Brief: The lines below that include "Неделя" are to be found and copied.

Data to process:
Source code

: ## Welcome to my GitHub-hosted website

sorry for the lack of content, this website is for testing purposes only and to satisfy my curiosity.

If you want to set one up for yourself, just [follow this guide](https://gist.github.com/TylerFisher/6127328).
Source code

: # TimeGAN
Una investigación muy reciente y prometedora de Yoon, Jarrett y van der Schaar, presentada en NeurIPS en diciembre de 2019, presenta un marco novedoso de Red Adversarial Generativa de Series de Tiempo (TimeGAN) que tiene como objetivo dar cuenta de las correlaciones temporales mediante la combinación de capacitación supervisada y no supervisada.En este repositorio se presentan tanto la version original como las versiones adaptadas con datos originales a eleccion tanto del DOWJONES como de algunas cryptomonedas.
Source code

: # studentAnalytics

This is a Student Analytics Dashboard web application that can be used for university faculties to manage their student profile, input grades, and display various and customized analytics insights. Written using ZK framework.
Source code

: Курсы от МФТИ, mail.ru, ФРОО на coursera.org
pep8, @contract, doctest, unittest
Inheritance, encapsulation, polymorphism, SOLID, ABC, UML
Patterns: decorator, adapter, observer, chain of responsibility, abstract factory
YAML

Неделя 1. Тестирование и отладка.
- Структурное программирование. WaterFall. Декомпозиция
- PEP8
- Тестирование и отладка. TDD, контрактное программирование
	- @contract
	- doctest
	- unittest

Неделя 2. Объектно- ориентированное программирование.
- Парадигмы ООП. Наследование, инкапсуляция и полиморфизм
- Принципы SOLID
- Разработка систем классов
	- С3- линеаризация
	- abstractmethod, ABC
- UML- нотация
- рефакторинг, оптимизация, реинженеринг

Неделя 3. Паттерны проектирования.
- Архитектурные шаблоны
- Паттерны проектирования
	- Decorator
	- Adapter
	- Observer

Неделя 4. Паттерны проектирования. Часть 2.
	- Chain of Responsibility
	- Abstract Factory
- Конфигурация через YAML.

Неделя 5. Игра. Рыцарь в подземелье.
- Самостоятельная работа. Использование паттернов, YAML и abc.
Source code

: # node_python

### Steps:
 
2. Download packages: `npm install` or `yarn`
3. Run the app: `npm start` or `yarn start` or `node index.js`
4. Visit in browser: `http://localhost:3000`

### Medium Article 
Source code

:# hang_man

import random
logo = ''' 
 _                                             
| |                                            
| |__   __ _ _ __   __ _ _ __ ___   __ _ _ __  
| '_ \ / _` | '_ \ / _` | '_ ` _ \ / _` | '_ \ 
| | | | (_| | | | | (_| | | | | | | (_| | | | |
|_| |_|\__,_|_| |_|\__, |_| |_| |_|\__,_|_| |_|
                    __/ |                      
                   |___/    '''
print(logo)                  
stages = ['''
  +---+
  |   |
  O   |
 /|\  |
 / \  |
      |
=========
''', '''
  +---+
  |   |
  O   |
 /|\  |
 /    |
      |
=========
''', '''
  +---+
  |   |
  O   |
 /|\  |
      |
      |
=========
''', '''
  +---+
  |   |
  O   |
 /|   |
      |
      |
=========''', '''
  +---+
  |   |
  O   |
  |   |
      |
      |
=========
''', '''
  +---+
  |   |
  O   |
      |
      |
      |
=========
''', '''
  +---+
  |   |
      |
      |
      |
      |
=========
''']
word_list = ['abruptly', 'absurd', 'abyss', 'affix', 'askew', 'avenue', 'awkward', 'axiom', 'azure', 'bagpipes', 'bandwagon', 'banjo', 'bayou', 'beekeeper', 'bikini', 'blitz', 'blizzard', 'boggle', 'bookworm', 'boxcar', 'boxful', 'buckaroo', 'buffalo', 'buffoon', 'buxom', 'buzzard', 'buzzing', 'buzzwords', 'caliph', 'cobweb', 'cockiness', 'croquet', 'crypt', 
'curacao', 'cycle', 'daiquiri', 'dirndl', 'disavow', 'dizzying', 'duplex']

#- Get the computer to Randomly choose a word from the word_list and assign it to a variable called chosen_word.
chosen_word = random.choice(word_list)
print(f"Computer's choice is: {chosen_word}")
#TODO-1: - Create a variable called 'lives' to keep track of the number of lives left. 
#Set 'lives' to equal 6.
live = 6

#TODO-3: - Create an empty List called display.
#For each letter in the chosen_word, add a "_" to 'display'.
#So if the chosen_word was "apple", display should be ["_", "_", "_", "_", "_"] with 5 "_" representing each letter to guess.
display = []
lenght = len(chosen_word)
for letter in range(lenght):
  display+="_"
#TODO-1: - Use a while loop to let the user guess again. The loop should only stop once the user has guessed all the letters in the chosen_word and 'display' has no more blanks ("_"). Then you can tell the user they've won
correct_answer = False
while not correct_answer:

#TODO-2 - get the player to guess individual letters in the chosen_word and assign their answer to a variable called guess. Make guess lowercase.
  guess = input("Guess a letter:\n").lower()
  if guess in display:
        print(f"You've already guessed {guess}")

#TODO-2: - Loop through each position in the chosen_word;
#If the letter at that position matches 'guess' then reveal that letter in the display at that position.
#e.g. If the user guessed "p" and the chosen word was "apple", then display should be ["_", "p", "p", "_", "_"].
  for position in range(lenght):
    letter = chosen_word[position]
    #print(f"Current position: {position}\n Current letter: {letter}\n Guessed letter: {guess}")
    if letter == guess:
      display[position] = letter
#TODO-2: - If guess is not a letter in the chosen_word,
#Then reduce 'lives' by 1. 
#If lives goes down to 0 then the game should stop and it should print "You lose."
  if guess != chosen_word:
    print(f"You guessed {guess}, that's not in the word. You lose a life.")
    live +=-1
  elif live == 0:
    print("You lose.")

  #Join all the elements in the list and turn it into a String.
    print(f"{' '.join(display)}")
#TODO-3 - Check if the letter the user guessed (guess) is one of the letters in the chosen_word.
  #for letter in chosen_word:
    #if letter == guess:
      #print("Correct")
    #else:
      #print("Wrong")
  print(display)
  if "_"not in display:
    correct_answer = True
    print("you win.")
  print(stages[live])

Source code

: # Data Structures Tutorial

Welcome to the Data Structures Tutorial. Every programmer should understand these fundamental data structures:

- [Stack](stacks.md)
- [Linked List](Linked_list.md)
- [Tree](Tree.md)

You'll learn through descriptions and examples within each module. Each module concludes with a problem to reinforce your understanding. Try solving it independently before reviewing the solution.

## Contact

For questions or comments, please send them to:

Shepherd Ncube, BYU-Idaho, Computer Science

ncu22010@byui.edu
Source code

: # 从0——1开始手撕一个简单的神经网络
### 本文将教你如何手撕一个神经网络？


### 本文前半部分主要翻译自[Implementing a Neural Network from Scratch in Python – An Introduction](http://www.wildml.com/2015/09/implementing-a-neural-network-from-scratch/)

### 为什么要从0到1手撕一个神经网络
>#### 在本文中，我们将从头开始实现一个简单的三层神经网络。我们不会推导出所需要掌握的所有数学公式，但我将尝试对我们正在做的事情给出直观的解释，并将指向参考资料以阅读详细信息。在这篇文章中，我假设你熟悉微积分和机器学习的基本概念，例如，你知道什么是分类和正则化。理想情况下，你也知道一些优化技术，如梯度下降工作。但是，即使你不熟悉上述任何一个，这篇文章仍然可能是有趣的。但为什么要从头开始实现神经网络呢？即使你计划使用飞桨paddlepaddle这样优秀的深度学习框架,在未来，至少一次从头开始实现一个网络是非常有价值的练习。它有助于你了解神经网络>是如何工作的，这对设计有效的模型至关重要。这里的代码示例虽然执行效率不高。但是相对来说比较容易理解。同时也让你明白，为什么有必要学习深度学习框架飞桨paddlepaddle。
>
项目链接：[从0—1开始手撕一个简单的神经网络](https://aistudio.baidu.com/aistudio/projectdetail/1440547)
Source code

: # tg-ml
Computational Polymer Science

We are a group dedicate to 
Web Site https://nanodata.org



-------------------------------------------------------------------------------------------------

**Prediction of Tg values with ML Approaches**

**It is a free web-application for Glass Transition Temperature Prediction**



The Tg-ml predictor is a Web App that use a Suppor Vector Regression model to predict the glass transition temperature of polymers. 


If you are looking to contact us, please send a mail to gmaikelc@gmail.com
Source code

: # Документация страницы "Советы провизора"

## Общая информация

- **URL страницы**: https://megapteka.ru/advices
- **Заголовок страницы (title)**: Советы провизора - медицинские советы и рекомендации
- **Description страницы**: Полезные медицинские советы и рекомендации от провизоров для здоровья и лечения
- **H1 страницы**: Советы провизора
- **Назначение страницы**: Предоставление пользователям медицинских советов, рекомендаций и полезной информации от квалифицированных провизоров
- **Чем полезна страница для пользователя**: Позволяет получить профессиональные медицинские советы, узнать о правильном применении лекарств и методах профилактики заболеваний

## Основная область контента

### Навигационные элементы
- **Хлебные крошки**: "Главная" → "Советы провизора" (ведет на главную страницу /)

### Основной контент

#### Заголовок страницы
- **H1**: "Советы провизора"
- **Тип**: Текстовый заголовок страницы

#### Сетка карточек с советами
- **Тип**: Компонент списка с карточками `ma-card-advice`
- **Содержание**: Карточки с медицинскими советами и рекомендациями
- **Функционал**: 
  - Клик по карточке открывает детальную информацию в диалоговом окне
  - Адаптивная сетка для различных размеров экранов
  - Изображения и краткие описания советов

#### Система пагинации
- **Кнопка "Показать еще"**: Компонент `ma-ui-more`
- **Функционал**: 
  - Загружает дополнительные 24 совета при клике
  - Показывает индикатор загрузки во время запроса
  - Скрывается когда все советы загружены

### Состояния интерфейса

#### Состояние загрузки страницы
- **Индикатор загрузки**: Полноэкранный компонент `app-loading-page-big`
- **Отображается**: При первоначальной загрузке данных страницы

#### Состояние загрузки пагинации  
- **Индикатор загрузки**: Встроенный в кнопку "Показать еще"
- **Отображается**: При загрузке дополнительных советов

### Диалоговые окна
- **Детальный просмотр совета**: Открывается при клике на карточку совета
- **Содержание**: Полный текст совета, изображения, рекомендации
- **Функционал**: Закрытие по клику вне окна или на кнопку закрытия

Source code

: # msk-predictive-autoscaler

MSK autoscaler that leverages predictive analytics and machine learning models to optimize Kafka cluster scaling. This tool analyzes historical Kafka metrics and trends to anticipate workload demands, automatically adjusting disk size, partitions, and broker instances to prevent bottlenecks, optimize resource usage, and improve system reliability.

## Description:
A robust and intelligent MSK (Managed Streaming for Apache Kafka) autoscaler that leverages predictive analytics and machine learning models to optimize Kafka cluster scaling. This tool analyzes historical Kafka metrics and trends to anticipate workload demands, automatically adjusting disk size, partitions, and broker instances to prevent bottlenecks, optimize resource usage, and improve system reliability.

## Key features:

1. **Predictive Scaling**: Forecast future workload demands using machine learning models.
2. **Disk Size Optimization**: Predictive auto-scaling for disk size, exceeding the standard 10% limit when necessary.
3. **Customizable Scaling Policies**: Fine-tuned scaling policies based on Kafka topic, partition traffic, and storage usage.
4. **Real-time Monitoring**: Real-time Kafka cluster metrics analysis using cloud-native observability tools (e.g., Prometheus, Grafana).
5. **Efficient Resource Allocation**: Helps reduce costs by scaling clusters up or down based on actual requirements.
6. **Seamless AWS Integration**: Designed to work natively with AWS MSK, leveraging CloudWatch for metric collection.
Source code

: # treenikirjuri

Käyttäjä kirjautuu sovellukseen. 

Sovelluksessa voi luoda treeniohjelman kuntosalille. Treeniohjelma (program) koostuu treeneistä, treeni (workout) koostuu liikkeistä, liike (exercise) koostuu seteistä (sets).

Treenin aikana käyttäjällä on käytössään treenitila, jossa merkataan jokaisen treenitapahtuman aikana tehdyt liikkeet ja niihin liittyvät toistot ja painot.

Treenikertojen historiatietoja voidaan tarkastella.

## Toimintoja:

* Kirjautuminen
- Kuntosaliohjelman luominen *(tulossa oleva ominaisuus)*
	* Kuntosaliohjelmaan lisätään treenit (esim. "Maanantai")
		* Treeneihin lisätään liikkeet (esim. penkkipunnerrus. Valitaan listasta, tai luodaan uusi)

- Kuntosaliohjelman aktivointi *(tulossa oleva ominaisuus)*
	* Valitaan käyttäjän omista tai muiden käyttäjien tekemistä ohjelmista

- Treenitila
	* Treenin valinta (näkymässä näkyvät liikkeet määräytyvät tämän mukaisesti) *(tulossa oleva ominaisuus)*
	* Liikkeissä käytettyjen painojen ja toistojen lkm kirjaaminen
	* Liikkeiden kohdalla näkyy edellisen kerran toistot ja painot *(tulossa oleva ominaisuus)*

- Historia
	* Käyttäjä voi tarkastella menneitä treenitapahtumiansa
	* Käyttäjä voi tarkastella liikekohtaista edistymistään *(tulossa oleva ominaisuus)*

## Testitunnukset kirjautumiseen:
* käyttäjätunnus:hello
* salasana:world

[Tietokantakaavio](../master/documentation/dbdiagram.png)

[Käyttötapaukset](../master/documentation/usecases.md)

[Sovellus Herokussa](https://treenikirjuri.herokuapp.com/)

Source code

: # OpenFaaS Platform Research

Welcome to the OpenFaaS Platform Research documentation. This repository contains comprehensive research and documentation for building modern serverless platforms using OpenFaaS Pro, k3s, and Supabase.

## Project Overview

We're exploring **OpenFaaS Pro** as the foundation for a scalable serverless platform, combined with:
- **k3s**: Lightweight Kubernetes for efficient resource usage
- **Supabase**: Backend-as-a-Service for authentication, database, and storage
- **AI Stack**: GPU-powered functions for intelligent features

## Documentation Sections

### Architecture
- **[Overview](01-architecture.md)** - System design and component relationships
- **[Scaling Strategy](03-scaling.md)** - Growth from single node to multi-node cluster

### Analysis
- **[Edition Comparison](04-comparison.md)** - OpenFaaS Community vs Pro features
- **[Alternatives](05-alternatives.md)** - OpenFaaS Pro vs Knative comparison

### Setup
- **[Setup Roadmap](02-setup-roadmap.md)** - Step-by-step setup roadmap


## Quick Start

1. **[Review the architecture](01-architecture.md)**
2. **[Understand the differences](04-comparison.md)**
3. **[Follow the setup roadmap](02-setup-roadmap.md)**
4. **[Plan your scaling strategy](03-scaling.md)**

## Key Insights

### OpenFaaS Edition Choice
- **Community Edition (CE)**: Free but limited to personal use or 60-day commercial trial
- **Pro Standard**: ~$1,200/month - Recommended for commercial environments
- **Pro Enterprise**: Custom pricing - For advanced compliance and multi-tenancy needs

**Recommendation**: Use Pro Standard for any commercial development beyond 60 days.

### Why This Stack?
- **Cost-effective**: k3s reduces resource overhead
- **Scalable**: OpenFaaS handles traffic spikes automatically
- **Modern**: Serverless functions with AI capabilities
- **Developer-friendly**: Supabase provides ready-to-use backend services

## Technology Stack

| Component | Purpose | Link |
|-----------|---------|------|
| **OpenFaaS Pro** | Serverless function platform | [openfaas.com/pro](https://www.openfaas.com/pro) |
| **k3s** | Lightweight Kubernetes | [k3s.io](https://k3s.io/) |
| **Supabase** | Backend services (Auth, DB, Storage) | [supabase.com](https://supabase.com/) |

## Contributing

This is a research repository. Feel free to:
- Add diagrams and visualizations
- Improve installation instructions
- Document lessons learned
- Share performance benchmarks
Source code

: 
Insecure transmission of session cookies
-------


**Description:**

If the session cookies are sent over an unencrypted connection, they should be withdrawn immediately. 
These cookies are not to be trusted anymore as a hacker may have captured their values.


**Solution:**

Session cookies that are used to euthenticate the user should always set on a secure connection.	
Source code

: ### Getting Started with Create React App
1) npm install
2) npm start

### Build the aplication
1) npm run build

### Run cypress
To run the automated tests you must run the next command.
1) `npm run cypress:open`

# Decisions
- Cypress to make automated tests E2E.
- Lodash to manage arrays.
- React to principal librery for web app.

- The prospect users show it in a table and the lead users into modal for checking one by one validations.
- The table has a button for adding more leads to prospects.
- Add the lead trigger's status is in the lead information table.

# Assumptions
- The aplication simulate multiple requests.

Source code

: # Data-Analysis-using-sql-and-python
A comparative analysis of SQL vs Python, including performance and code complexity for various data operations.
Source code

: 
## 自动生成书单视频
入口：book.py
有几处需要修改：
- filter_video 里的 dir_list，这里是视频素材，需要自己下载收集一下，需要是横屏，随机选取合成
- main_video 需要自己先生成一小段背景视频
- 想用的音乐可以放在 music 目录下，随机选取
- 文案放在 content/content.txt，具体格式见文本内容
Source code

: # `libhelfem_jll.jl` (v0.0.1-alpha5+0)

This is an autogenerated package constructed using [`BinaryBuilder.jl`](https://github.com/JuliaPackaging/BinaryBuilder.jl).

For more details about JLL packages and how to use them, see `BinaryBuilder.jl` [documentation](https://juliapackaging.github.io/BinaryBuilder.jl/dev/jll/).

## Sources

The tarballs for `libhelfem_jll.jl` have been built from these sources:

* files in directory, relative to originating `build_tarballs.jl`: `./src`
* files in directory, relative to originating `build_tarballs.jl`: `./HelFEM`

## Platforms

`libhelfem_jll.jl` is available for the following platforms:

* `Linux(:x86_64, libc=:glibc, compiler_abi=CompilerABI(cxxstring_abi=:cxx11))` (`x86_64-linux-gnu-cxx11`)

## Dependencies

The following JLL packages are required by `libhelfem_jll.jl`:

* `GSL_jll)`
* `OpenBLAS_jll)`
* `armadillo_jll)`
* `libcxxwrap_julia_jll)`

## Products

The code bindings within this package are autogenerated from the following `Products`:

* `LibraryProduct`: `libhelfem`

Reply:
Неделя 1. Тестирование и отладка.
Неделя 2. Объектно- ориентированное программирование.
Неделя 3. Паттерны проектирования.
Неделя 4. Паттерны проектирования. Часть 2.
Неделя 5. Игра. Рыцарь в подземелье.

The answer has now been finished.